Ma lei non riuscì a cogliere le parole, coperte dal martellare del sangue nella sua testa, dal crepitio delle fiamme, dalle urla dei suoi bambini che la imploravano di fermarsi, di stare lì con loro, perché Gale sarebbe arrivato.
Era una supplica la loro, una supplica a credere in lui.
Se non lo faceva lei, come potevano farlo loro?
E allora si fermò, Hazelle, e sollevò il viso bagnato di lacrime verso quel fuoco che non voleva lasciar vivere il ragazzo che era scomparso in esso.
Una nuvola di fumo la colpì in viso, annebbiandole la vista.
Sentì dei colpi di tosse vicini, sempre più vicini, poi dei gemiti e dei sussurri.
Tra quei sussurri una voce che aveva paura fosse soltanto un'allucinazione.
Allora cadde come un legno consumato dal fuoco, cadde nonostante avrebbe voluto mostrarsi forte ai tra bambini dietro di lei.
Crollò, ma non toccò terra.
Due braccia forti la sorressero e il suo viso toccò il tessuto ruvido di una camicia consunta.
L'odore del fumo e del carbone bruciato le riempì le narici, insieme a quello del figlio.
Lacrime calde le scivolarono sulle guance mentre cercava di raddrizzarsi e di rimanere salda sulle gambe pur senza smettere di stringere il ragazzo.
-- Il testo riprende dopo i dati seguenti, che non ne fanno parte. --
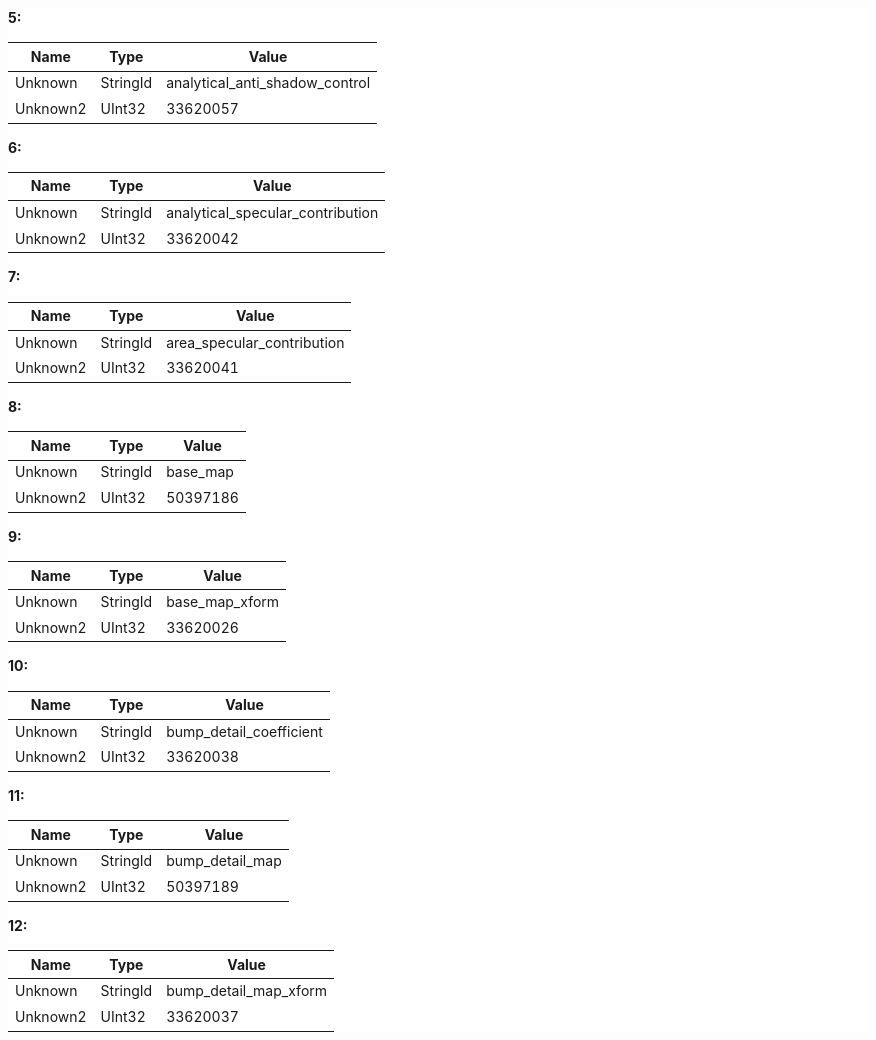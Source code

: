 
**5:**

Name	| Type	| Value
---	|---	|---	|
Unknown	|StringId	|analytical_anti_shadow_control
Unknown2	|UInt32	|33620057


**6:**

Name	| Type	| Value
---	|---	|---	|
Unknown	|StringId	|analytical_specular_contribution
Unknown2	|UInt32	|33620042


**7:**

Name	| Type	| Value
---	|---	|---	|
Unknown	|StringId	|area_specular_contribution
Unknown2	|UInt32	|33620041


**8:**

Name	| Type	| Value
---	|---	|---	|
Unknown	|StringId	|base_map
Unknown2	|UInt32	|50397186


**9:**

Name	| Type	| Value
---	|---	|---	|
Unknown	|StringId	|base_map_xform
Unknown2	|UInt32	|33620026


**10:**

Name	| Type	| Value
---	|---	|---	|
Unknown	|StringId	|bump_detail_coefficient
Unknown2	|UInt32	|33620038


**11:**

Name	| Type	| Value
---	|---	|---	|
Unknown	|StringId	|bump_detail_map
Unknown2	|UInt32	|50397189


**12:**

Name	| Type	| Value
---	|---	|---	|
Unknown	|StringId	|bump_detail_map_xform
Unknown2	|UInt32	|33620037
Sentiva il calore bollente emanato dal suo corpo, le cicatrici delle frustate sulla sua schiena mentre lo abbracciava, insieme ad un liquido tiepido che impregnava parte del tessuto.
Udì i suoi gemiti di dolore quando i fratelli più piccoli lo raggiunsero con irruenza, urlando di gioia.
Si ordinò di staccarsi da lui e di reggersi in piedi, nonostante avesse il corpo squassato da incontrollabili tremiti di sollievo.
Un singhiozzo la scosse quando sollevò gli occhi e incrociò quelli sconvolti e sofferenti del giovane, quando notò le gravi bruciature sul suo viso.
Gale accarezzava con le mani i capelli dei fratellini, ma i suoi occhi si fissarono nel vuoto, verso la recinzioni, verso il bosco.
Il calore che aumentava sembrava avvisarli che il fuoco non intendeva smettere di bruciare, anzi, che presto avrebbe raggiunto anche il loro piccolo gruppo di superstiti.
Altra gente li stava raggiungendo, cercando suo figlio come se fosse il loro capo.
''Mamma'' sussurrò lui, mentre una lacrima solitaria scivolava sulla sua guancia.
E lei avrebbe voluto sfiorare il suo viso, asciugare quella goccia salata prima che lo facesse il calore del fuoco.
Suo figlio, che non aveva mai pianto nemmeno da bambino.
Avrebbe voluto parlare con lui, curare le sue ferite, le sue bruciature.
Ma preferì che fosse il silenzio a esprimersi, poiché entrambi sapevano che c'erano ancora tantissime cose da fare prima di concedersi il lusso di considerarsi al sicuro.
Probabilmente, non ci sarebbero mai più riusciti.
''Gale'' gli rispose, prendendogli una mano per infondergli parte di quella forza che era tornata insieme a lui.
''Il bosco'' accennò il giovane.
Gale mosse qualche passo, stringendo i denti, e lei fece lo stesso.
Il bosco, già.
Un migliaio di reduci condotti da un ragazzo stremato fra pericoli e animali feroci, spaventati, sofferenti, senza una meta.
Forse non aveva senso, forse sarebbero morti e tutto quel lavoro sarebbe stato inutile.
Ma era l'unica cosa che potessero fare, anche se per lasciarsi alle spalle il fuoco avrebbero dovuto abbandonare anche una vita che non sarebbe mai tornata.
Non potevano arrendersi, lei non poteva arrendersi.
Era più fortunata di molti degli uomini, delle donne e dei bambini che aveva intorno.
Perché la sua famiglia era lì, lì con lei.
Perchè per loro la morte poteva aspettare ancora un po'.